• _PROVIDED ENTRIES_:
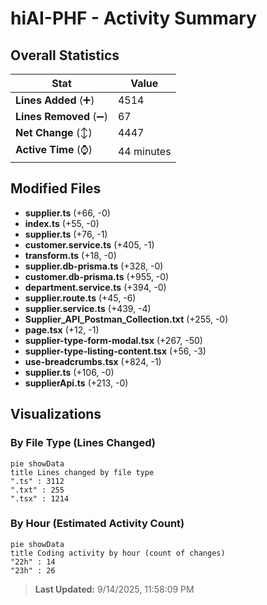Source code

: # hiAI-PHF - Activity Summary 

## Overall Statistics

| Stat                   | Value                                                             |
| ---------------------- | ----------------------------------------------------------------- |
| **Lines Added** (➕)   | 4514                                          |
| **Lines Removed** (➖) | 67                                        |
| **Net Change** (↕)    | 4447                |
| **Active Time** (⌚)   | 44 minutes |


## Modified Files
- **supplier.ts** (+66, -0)
- **index.ts** (+55, -0)
- **supplier.ts** (+76, -1)
- **customer.service.ts** (+405, -1)
- **transform.ts** (+18, -0)
- **supplier.db-prisma.ts** (+328, -0)
- **customer.db-prisma.ts** (+955, -0)
- **department.service.ts** (+394, -0)
- **supplier.route.ts** (+45, -6)
- **supplier.service.ts** (+439, -4)
- **Supplier_API_Postman_Collection.txt** (+255, -0)
- **page.tsx** (+12, -1)
- **supplier-type-form-modal.tsx** (+267, -50)
- **supplier-type-listing-content.tsx** (+56, -3)
- **use-breadcrumbs.tsx** (+824, -1)
- **supplier.ts** (+106, -0)
- **supplierApi.ts** (+213, -0)

## Visualizations

### By File Type (Lines Changed)

```mermaid
pie showData
title Lines changed by file type
".ts" : 3112
".txt" : 255
".tsx" : 1214
```

### By Hour (Estimated Activity Count)

```mermaid
pie showData
title Coding activity by hour (count of changes)
"22h" : 14
"23h" : 26
```


> **Last Updated:** 9/14/2025, 11:58:09 PM
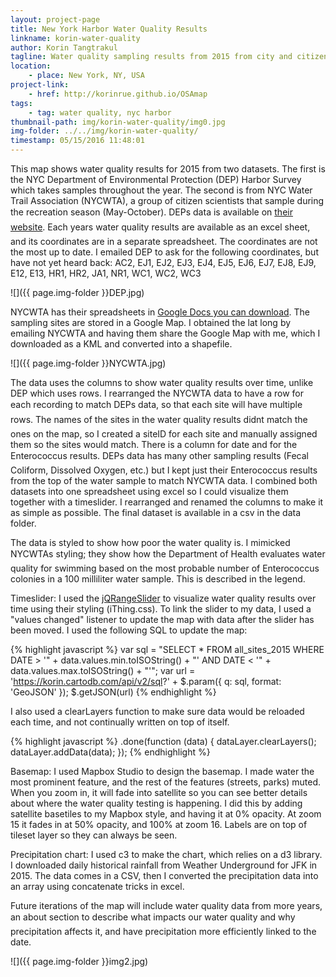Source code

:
 ```yaml
---
layout: project-page
title: New York Harbor Water Quality Results
linkname: korin-water-quality
author: Korin Tangtrakul
tagline: Water quality sampling results from 2015 from city and citizen scientist testing
location:
    - place: New York, NY, USA
project-link:
    - href: http://korinrue.github.io/OSAmap 
tags:
    - tag: water quality, nyc harbor 
thumbnail-path: img/korin-water-quality/img0.jpg
img-folder: ../../img/korin-water-quality/
timestamp: 05/15/2016 11:48:01
---
```


This map shows water quality results for 2015 from two datasets. The first is the NYC Department of Environmental Protection (DEP) Harbor Survey which takes samples throughout the year. The second is from NYC Water Trail Association (NYCWTA), a group of citizen scientists that sample during the recreation season (May-October). DEPs data is available on [their website](http://www.nyc.gov/html/dep/html/harborwater/harbor_water_sampling_results.shtml). Each years water quality results are available as an excel sheet, and its coordinates are in a separate spreadsheet. The coordinates are not the most up to date. I emailed DEP to ask for the following coordinates, but have not yet heard back: 
AC2, EJ1, EJ2, EJ3, EJ4, EJ5, EJ6, EJ7, EJ8, EJ9, E12, E13, HR1, HR2, JA1, NR1, WC1, WC2, WC3

![]({{ page.img-folder }}DEP.jpg)

NYCWTA has their spreadsheets in [Google Docs you can download](http://www.nyc.gov/html/dep/html/harborwater/harbor_water_sampling_results.shtml). The sampling sites are stored in a Google Map. I obtained the lat long by emailing NYCWTA and having them share the Google Map with me, which I downloaded as a KML and converted into a shapefile.

![]({{ page.img-folder }}NYCWTA.jpg)

The data uses the columns to show water quality results over time, unlike DEP which uses rows. I rearranged the NYCWTA data to have a row for each recording to match DEPs data, so that each site will have multiple rows. The names of the sites in the water quality results didnt match the ones on the map, so I created a siteID for each site and manually assigned them so the sites would match. There is a column for date and for the Enterococcus results. DEPs data has many other sampling results (Fecal Coliform, Dissolved Oxygen, etc.) but I kept just their Enterococcus results from the top of the water sample to match NYCWTA data. I combined both datasets into one spreadsheet using excel so I could visualize them together with a timeslider. I rearranged and renamed the columns to make it as simple as possible. The final dataset is available in a csv in the data folder.

The data is styled to show how poor the water quality is. I mimicked NYCWTAs styling; they show how the Department of Health evaluates water quality for swimming based on the most probable number of Enterococcus colonies in a 100 milliliter water sample. This is described in the legend. 

Timeslider: I used the [jQRangeSlider](http://ghusse.github.io/jQRangeSlider/) to visualize water quality results over time using their styling (iThing.css). To link the slider to my data, I used a "values changed" listener to update the map with data after the slider has been moved. I used the following SQL to update the map: 

{% highlight javascript %}
var sql = "SELECT * FROM all_sites_2015 WHERE DATE > '" + data.values.min.toISOString() + "' AND DATE < '" + data.values.max.toISOString() + "'";
var url = 'https://korin.cartodb.com/api/v2/sql?' + $.param({
    q: sql,
    format: 'GeoJSON'
});
$.getJSON(url)
{% endhighlight %}

I also used a clearLayers function to make sure data would be reloaded each time, and not continually written on top of itself.

{% highlight javascript %}
.done(function (data) {
    dataLayer.clearLayers();
    dataLayer.addData(data);
});
{% endhighlight %}

Basemap: I used Mapbox Studio to design the basemap. I made water the most prominent feature, and the rest of the features (streets, parks) muted. When you zoom in, it will fade into satellite so you can see better details about where the water quality testing is happening.  I did this by adding satellite basetiles to my Mapbox style, and having it at 0% opacity. At zoom 15 it fades in at 50% opacity, and 100% at zoom 16. Labels are on top of tileset layer so they can always be seen.

Precipitation chart: I used c3 to make the chart, which relies on a d3 library. I downloaded daily historical rainfall from Weather Underground for JFK in 2015. The data comes in a CSV, then I converted the precipitation data into an array using concatenate tricks in excel.

Future iterations of the map will include water quality data from more years, an about section to describe what impacts our water quality and why precipitation affects it, and have precipitation more efficiently linked to the date. 

![]({{ page.img-folder }}img2.jpg)
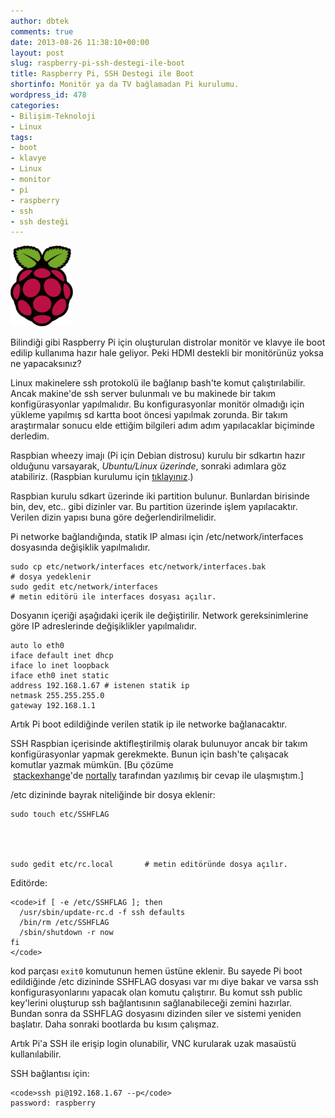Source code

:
 ```yaml
---
author: dbtek
comments: true
date: 2013-08-26 11:38:10+00:00
layout: post
slug: raspberry-pi-ssh-destegi-ile-boot
title: Raspberry Pi, SSH Destegi ile Boot
shortinfo: Monitör ya da TV bağlamadan Pi kurulumu.
wordpress_id: 478
categories:
- Bilişim-Teknoloji
- Linux
tags:
- boot
- klavye
- Linux
- monitor
- pi
- raspberry
- ssh
- ssh desteği
---
```

[![plogo](/assets/media/2013/08/plogo.png)](/assets/media/2013/08/plogo.png)

Bilindiği gibi Raspberry Pi için oluşturulan distrolar monitör ve klavye ile boot edilip kullanıma hazır hale geliyor. Peki HDMI destekli bir monitörünüz yoksa ne yapacaksınız?

Linux makinelere ssh protokolü ile bağlanıp bash'te komut çalıştırılabilir. Ancak makine'de ssh server bulunmalı ve bu makinede bir takım konfigürasyonlar yapılmalıdır. Bu konfigurasyonlar monitör olmadığı için yükleme yapılmış sd kartta boot öncesi yapılmak zorunda. Bir takım araştırmalar sonucu elde ettiğim bilgileri adım adım yapılacaklar biçiminde derledim.<!-- more -->


Raspbian wheezy imajı (Pi için Debian distrosu) kurulu bir sdkartın hazır olduğunu varsayarak, _Ubuntu/Linux üzerinde_, sonraki adımlara göz atabiliriz. (Raspbian kurulumu için [tıklayınız](Using_command_line_tools_.282.29).)


Raspbian kurulu sdkart üzerinde iki partition bulunur. Bunlardan birisinde bin, dev, etc.. gibi dizinler var. Bu partition üzerinde işlem yapılacaktır. Verilen dizin yapısı buna göre değerlendirilmelidir.

Pi networke bağlandığında, statik IP alması için /etc/network/interfaces dosyasında değişiklik yapılmalıdır.

    
    sudo cp etc/network/interfaces etc/network/interfaces.bak
    # dosya yedeklenir
    sudo gedit etc/network/interfaces
    # metin editörü ile interfaces dosyası açılır.


Dosyanın içeriği aşağıdaki içerik ile değiştirilir. Network gereksinimlerine göre IP adreslerinde değişiklikler yapılmalıdır.

    
    auto lo eth0
    iface default inet dhcp
    iface lo inet loopback
    iface eth0 inet static
    address 192.168.1.67 # istenen statik ip
    netmask 255.255.255.0
    gateway 192.168.1.1


Artık Pi boot edildiğinde verilen statik ip ile networke bağlanacaktır.

SSH Raspbian içerisinde aktifleştirilmiş olarak bulunuyor ancak bir takım konfigürasyonlar yapmak gerekmekte. Bunun için bash'te çalışacak komutlar yazmak mümkün. [Bu çözüme  [stackexhange](http://raspberrypi.stackexchange.com/questions/4444/enabling-ssh-on-rpi-without-screen-keystrokes-for-raspi-config#answer-8083)'de [nortally](http://raspberrypi.stackexchange.com/users/8114/nortally) tarafından yazılımış bir cevap ile ulaşmıştım.]

/etc dizininde bayrak niteliğinde bir dosya eklenir:

    
    sudo touch etc/SSHFLAG



    
    sudo gedit etc/rc.local       # metin editöründe dosya açılır.


Editörde:

    
    <code>if [ -e /etc/SSHFLAG ]; then
      /usr/sbin/update-rc.d -f ssh defaults
      /bin/rm /etc/SSHFLAG
      /sbin/shutdown -r now
    fi
    </code>


kod parçası `exit0` komutunun hemen üstüne eklenir. Bu sayede Pi boot edildiğinde /etc dizininde SSHFLAG dosyası var mı diye bakar ve varsa ssh konfigurasyonlarını yapacak olan komutu çalıştırır. Bu komut ssh public key'lerini oluşturup ssh bağlantısının sağlanabileceği zemini hazırlar. Bundan sonra da SSHFLAG dosyasını dizinden siler ve sistemi yeniden başlatır. Daha sonraki bootlarda bu kısım çalışmaz.

Artık Pi'a SSH ile erişip login olunabilir, VNC kurularak uzak masaüstü kullanılabilir.

SSH bağlantısı için:

    
    <code>ssh pi@192.168.1.67 --p</code>
    password: raspberry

• _PROBLEM DETAILS_:
Output the lines above between the one holding "sudo gedit etc/network/interfaces" and the one holding "gateway 192.168.1.1", inclusive, with nothing before or after them.

• _EXERCISE RESULT_:
    sudo gedit etc/network/interfaces
    # metin editörü ile interfaces dosyası açılır.


Dosyanın içeriği aşağıdaki içerik ile değiştirilir. Network gereksinimlerine göre IP adreslerinde değişiklikler yapılmalıdır.

    
    auto lo eth0
    iface default inet dhcp
    iface lo inet loopback
    iface eth0 inet static
    address 192.168.1.67 # istenen statik ip
    netmask 255.255.255.0
    gateway 192.168.1.1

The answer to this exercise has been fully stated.